- Sire: Abadan
- Grandsire: Persian Gulf
- Dam: Law
- Damsire: Son-in-Law
- Sex: Stallion
- Foaled: 1954
- Country: Ireland
- Colour: Brown
- Owner: 1) M. P. Annesley (Ireland) 2) Hasty House Farm (USA)
- Trainer: 1) Stephen Quirke (Ireland) 2) Harry Trotsek (USA)
- Record: 30: 9-1-1
- Earnings: £6,048 & US$56,000

Major wins
- Maher Nursery Handicap (1956) Tetrarch Stakes (1957) International Stakes (1957) Irish 2,000 Guineas (1957) Canadian Championship Stakes (1958)

= Jack Ketch (horse) =

Irish Thoroughbred racehorse

Jack Ketch (foaled 1954 in Ireland) was a thoroughbred racehorse. Raced at age two under trainer Stephen Quirke, son of Irish champion jockey, Martin Quirke, Jack Ketch won the Maher Nursery Handicap. At age three, the colt won three important Irish races including the Classic 2,000 Guineas.

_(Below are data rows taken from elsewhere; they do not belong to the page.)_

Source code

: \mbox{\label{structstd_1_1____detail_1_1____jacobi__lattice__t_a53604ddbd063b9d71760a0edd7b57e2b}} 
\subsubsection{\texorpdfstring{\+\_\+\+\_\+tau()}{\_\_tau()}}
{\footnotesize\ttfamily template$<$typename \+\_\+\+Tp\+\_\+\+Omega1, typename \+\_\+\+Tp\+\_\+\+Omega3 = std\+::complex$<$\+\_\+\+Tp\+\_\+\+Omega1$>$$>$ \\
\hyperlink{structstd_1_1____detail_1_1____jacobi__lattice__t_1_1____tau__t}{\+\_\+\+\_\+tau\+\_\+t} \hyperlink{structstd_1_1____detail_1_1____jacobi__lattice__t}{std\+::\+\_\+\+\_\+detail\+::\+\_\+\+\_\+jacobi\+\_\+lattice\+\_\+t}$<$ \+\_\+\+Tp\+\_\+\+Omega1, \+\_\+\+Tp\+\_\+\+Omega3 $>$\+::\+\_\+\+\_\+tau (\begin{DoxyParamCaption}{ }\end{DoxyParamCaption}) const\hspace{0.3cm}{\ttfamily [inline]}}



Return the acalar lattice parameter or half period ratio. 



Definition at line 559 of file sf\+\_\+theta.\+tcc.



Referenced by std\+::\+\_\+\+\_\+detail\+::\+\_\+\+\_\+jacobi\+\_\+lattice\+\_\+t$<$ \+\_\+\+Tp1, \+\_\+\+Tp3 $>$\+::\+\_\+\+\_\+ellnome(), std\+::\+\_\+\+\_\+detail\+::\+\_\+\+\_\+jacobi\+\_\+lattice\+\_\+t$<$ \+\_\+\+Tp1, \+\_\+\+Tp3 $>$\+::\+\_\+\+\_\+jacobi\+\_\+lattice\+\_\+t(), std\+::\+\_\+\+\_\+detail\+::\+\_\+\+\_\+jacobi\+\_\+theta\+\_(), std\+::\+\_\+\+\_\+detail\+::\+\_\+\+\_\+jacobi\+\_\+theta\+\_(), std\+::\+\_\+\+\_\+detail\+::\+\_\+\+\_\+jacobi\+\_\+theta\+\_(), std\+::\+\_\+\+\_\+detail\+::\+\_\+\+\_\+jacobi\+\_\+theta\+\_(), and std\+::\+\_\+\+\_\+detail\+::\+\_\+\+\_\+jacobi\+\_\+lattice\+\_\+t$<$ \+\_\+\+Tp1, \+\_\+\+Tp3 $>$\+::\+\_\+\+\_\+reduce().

In 1958, Jack Ketch was sold to American Allie E. Reuben who raced under the name of Hasty House Farm. Trained by future U.S. Racing Hall of Fame trainer, Harry Trotsek, he made his American debut on 14 July 1958 at Chicago's Arlington Park with a win on turf in the Morton Grove Purse. Jack Ketch would not win another significant race until 25 October 1958 when he won the Canadian Championship Stakes with his Hasty House Farm stablemate Mahan finishing second.

Retired to stud duty after racing with minor success as a five-year-old in 1959, Jack Ketch eventually stood in Australia but was not a successful sire.